Sunday, October 23, 2005

I'm The Quaker Oats Man

I don’t know how you guys do it.  I just finished about 5 hours of straight grading and my brain is complete oatmeal.  
The sad thing is that there a good number of decent essays.  Those are no trouble at all, except for the time it takes to go through them and make encouraging noises in the right places and reinforce the dangers of possible trouble spots in others.  
Even the god-awful ones are at least amusing – and for those, it’s generally the same comments:  Get a thesis, dictionary, clue, not necessarily in that order.
It’s the mediocre ones that are so difficult and time-consuming.  I’ve been told that I mark papers up way too much and that no one ever reads the comments, but I really feel awful if I can’t at least give them the opportunity to understand how I think they could write a better paper.  Of course, that means you’ve got to get knee-deep in the paper and try to tease out what the student was trying to say.  Then you’ve got to personalize some suggestions tied to their unique problems.  It takes forever.  I know that they’ll probably never read the comments, but at least I feel better about it.  

So, I’ve done a bit of work, and I’ve got some readings to take care of for tomorrow, but I think they can wait for awhile while I go wandering.  There’s a lot to be said for aimless wandering…

5 comments:

Vaguery said...

I feel for you. The closest I get these days is when I'm given technical papers to peer-review. But there I can presume that the authors are credentialled to some extent already, and that gives me a cleaner conscience, pedagogically. I can just take a few minutes of groaning and scribbling for each mediocre or bad manuscript: just enough to know whether to say, "Reject" or "Revise and resubmit".

I don't much miss the days of grading essay exams, though.

jo(e) said...

You are so right. The handful of terrific papers are a joy to read, and the really bad ones are easy to grade because there's so much obvious to write on them. But the mediocre papers .... ugh.
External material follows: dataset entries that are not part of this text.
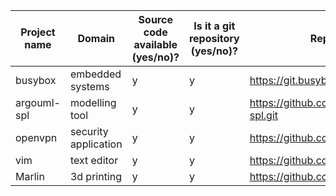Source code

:  Project name | Domain               | Source code available (**y**es/**n**o)? | Is it a git repository (**y**es/**n**o)? | Repository URL                                | Clone URL                                            | Estimated number of commits 
--------------|----------------------|-----------------------------------------|------------------------------------------|-----------------------------------------------|------------------------------------------------------|-----------------------------
 busybox      | embedded systems     | y                                       | y                                        | https://git.busybox.net/busybox               | https://gitlab.inf.unibe.ch/SEG/datasets/busybox.git | 17,447                      
 argouml-spl  | modelling tool       | y                                       | y                                        | https://github.com/marcusvnac/argouml-spl.git | https://github.com/marcusvnac/argouml-spl.git        | 23                          
 openvpn      | security application | y                                       | y                                        | https://github.com/OpenVPN/openvpn            | https://gitlab.inf.unibe.ch/SEG/datasets/openvpn.git     | 3,118                       
 vim          | text editor          | y                                       | y                                        | https://github.com/vim/vim                    | https://gitlab.inf.unibe.ch/SEG/datasets/vim.git         | 15,274                      
Marlin | 3d printing             | y                                       | y                                 | https://github.com/MarlinFirmware/Marlin                     | https://gitlab.inf.unibe.ch/SEG/datasets/Marlin.git                     | 18,880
How do you say tactfully THIS IS JUST BORING? or .... I WISH YOU'D GET TO YOUR POINT! or ... PLEASE GIVE SOME DETAILS, ANY KIND OF DETAILS, INSTEAD OF ALL THESE ABSTRACTIONS or .... I DON'T KNOW WHAT THE HELL YOU ARE SAYING HERE!

I end up reading these papers over and over again, trying to come up with what the heck the writer was saying and how I can help him say it. Ugh.

Pilgrim/Heretic said...

This is SO true. I have the hardest time commenting on B papers. The A ones are great, and it's easy to point out what works about them. Cs and Ds are weak enough it's easy to suggest where they should be improved. But Bs? They're just... good. Nothing wrong with them enough to correct, nothing great enough about them to praise. In fact the only reason I know they're Bs is that they pale in comparison to the As. But that's hard to explain to the student who got the B... it's not that yours had anything wrong with it; it's just that it was possible to do the assignment better!

mendi-la said...

at least you care...swak!

Camera Obscura said...

I had a sister reunion over the weekend, and BabySis was still grading her Comp 1 classes from this trimester. She'd say things like, "Gah, this one is going to be bad," and skip it to grade the next in line. Then she'd go back to the offending offering and say, "Gah, it's still bad!" She was having sooo much fun with those argumentative essays.

She had no choice tho, b/c trimester grades were due in by noon PDT yesterday.